Theater has increasingly been a touchstone for Williams, and the exhibition Christopher Williams . MODEL: Kochgeschirre, Kinder, Viet Nam (Angepasst zum Benutzen) at C/O Berlin utilizes its terminology to restage three rooms from previous exhibitions, including Wiels Center for Contemporary Art in Brussels, Galerie Nächst St. Stephan in Vienna, and a solo booth at the Frieze Art Fair in New York. In addition to replicating these presentations within the terms of a new exhibition at C/O Berlin, each physical element of the photographs has also been reconsidered, reprinted in a different size, and framed with different materials. Each of these rooms presents adaptations of these earlier permutations, underlining the exhibition format itself as a medium. A fourth room in the exhibition at C/O Berlin includes a display of materials on loan from the archives of Bertolt Brecht, Guy Debord, Harun Farocki, Peter Weiss, and Edward Weston, building a historical ground for a discussion about adaptation, modeling, and the reuse of existing images.
The photographs on display include the genres of portraiture, still life, and street photography, with subjects ranging from camera lenses, a stage set, shop-window displays, an African mask, and the staging of professional models for the production of their own image. These photographs are also often made based on existing images or image types, adapting and isolating fragments from our image world at large, reframing them for an analysis of the terms under which our culture produces and consumes them.
This general introduction sets the stage for a tense family drama.

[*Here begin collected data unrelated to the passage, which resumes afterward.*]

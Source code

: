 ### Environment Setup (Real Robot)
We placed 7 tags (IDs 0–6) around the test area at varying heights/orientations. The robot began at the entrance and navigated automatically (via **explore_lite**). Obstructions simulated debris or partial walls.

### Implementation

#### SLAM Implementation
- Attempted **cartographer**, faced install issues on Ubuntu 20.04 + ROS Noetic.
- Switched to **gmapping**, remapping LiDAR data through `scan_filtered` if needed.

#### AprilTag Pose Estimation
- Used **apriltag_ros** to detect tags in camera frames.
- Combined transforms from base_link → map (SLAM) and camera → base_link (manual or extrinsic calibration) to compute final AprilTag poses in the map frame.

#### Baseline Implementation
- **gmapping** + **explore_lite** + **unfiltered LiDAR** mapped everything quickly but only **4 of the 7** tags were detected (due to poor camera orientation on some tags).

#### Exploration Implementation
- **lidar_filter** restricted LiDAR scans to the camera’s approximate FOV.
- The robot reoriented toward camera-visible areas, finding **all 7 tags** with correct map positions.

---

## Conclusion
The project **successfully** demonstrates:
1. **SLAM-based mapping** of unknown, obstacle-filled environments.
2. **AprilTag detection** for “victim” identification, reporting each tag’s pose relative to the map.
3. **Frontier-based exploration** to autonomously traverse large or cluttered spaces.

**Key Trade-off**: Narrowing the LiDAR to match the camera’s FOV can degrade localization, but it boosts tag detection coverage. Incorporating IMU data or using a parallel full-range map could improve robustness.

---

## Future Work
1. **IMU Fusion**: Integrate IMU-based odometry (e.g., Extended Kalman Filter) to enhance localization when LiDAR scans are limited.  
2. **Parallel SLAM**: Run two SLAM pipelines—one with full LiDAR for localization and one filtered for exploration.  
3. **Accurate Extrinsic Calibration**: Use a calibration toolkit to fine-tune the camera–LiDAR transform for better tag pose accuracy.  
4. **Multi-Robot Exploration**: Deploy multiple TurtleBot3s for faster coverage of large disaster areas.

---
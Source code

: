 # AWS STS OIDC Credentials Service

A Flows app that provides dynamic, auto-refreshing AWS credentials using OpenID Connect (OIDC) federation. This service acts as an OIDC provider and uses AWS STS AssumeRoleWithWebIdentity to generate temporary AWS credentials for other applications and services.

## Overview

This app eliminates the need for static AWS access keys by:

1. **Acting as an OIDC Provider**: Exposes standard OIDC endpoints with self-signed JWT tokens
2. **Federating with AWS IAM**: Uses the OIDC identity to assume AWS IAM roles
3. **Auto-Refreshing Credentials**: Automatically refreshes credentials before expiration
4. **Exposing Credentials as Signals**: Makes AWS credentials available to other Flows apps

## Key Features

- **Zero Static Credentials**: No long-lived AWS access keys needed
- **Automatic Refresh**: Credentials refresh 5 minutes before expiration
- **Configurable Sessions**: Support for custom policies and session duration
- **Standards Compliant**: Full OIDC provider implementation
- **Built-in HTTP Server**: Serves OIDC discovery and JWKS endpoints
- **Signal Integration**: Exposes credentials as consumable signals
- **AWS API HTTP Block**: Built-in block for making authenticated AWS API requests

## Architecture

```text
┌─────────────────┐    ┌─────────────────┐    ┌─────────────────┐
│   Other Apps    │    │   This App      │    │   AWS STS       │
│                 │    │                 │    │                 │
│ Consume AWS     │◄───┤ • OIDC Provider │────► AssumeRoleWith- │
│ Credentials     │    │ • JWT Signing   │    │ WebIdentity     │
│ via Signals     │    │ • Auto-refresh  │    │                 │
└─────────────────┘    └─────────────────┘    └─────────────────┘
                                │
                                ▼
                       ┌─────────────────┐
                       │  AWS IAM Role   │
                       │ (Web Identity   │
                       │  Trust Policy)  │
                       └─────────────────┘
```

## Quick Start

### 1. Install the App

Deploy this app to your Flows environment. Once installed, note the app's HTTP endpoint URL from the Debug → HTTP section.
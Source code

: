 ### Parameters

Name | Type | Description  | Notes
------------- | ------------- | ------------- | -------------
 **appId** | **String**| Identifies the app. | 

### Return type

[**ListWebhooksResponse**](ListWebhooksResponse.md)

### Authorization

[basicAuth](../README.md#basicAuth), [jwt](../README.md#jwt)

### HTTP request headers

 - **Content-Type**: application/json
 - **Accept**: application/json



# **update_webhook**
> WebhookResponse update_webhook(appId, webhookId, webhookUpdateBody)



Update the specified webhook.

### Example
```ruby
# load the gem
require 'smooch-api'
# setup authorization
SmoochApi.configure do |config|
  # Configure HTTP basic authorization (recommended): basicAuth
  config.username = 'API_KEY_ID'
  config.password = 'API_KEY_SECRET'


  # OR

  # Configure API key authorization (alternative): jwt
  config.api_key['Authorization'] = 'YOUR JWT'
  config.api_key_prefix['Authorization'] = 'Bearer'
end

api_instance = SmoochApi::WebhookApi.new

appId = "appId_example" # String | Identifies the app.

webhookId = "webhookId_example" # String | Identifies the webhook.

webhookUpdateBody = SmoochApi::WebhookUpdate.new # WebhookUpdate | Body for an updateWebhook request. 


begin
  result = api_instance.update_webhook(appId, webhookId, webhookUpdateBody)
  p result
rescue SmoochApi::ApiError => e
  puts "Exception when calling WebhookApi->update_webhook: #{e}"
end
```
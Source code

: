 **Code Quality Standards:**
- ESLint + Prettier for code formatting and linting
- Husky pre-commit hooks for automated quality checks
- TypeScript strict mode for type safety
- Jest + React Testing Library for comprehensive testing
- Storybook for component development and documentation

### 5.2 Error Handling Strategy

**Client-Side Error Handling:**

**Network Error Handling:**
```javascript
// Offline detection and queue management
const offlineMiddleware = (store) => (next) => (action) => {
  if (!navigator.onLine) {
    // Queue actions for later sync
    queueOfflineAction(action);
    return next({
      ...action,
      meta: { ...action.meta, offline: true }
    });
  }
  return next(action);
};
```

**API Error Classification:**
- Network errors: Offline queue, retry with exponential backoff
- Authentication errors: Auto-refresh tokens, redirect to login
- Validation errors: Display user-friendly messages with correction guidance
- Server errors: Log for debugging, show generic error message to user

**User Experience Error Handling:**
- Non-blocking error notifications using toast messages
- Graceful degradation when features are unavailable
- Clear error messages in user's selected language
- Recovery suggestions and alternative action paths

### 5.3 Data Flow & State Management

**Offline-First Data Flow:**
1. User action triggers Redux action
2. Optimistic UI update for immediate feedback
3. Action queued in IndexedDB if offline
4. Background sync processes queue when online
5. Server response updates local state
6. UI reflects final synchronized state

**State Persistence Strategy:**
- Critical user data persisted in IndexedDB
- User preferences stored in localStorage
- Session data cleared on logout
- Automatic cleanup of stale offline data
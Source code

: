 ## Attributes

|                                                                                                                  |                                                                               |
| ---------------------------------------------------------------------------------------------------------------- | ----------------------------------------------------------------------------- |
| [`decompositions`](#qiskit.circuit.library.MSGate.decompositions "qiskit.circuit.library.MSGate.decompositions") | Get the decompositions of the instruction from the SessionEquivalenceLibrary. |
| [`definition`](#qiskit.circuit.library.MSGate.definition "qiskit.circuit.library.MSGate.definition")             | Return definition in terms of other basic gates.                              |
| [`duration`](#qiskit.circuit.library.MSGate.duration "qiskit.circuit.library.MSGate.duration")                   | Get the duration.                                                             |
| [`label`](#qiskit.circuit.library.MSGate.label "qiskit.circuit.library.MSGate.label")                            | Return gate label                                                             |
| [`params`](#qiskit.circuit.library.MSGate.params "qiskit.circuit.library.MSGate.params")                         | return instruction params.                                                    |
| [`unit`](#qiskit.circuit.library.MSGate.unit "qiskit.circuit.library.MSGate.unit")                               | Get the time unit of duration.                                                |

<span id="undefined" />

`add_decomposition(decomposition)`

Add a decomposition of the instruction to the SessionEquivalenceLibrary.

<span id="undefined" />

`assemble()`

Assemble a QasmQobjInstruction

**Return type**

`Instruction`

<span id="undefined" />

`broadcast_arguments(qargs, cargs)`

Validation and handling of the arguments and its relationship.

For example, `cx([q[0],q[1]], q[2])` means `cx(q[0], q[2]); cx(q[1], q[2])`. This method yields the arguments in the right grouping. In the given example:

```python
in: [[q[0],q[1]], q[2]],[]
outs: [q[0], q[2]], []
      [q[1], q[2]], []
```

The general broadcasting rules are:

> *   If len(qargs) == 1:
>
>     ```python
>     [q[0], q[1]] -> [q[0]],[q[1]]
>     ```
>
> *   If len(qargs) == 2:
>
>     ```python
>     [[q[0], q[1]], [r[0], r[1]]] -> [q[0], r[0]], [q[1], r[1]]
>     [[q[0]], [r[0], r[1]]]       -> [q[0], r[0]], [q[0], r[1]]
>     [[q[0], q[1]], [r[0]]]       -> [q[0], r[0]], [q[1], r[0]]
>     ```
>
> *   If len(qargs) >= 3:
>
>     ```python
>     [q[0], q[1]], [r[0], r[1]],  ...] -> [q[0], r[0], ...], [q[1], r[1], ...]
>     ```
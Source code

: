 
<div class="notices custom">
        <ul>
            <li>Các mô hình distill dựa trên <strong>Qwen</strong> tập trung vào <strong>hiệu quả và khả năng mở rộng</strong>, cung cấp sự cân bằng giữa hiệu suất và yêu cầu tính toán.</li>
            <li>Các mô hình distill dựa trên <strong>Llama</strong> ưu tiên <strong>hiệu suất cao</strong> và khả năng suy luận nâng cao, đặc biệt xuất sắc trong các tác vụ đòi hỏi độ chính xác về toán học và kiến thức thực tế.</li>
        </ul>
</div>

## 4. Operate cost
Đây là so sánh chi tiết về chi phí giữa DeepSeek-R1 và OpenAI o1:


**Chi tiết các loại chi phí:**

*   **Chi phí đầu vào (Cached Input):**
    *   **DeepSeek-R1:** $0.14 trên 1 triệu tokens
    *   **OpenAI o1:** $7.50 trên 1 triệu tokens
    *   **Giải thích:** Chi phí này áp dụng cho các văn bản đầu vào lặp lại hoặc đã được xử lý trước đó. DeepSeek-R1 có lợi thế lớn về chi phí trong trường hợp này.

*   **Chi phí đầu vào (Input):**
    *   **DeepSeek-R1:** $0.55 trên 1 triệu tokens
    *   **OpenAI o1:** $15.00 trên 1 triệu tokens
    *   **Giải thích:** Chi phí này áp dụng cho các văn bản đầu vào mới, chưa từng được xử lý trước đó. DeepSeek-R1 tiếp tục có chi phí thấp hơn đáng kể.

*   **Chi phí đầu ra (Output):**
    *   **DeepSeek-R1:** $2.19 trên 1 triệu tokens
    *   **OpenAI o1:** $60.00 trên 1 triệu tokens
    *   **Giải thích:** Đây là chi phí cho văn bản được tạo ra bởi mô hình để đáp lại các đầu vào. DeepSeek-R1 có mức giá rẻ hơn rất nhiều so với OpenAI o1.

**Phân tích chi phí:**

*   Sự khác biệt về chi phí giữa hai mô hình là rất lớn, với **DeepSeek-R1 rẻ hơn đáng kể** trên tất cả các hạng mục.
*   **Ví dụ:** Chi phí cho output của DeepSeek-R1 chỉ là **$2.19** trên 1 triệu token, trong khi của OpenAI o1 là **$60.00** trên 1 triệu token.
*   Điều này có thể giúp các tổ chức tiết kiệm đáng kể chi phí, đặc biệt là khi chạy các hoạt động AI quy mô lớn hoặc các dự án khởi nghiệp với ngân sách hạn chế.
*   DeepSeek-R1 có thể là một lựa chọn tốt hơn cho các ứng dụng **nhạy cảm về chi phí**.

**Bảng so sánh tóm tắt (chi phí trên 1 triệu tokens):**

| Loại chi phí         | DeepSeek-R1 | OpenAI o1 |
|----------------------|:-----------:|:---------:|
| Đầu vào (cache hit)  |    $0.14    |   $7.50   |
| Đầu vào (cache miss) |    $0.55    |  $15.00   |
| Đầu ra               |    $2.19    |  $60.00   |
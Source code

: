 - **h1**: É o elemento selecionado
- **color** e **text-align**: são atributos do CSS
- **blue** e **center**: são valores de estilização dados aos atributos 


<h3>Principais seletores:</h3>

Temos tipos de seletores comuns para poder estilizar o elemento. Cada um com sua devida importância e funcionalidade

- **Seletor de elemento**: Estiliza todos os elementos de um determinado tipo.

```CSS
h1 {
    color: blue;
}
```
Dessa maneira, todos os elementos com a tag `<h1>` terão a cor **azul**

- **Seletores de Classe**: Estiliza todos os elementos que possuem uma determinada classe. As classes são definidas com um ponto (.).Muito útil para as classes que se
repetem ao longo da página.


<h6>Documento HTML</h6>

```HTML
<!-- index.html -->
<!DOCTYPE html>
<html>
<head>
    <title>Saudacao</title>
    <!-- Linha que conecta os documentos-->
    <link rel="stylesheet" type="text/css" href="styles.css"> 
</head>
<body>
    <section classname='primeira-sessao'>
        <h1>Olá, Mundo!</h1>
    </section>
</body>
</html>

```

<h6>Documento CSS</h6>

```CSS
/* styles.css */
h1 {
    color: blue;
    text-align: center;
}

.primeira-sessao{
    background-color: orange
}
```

Christopher Williams (b. 1956 in Los Angeles, CA) is a photographer and conceptual artist. In the late 1970s, he studied at the California Institute of the Arts under John Baldessari and Douglas Huebler, among others, and became one of the most important conceptual artists of his generation. Since 2008 he has headed the department of photography at the Kunstakademie Düsseldorf. His works have been exhibited at prestigious institutions and fairs, such as the Kestner Gesellschaft, Hanover (2018), La Triennale di Milano, Milan (2017), ETH Exhibitions, Zurich (2017), Whitechapel Gallery, London (2015), the Art Institute of Chicago (2014–15), Museum of Modern Art, New York (2014), Bergen Kunsthall (2010), Staatliche Kunsthalle Baden-Baden (2010) and Bonner Kunstverein (2009).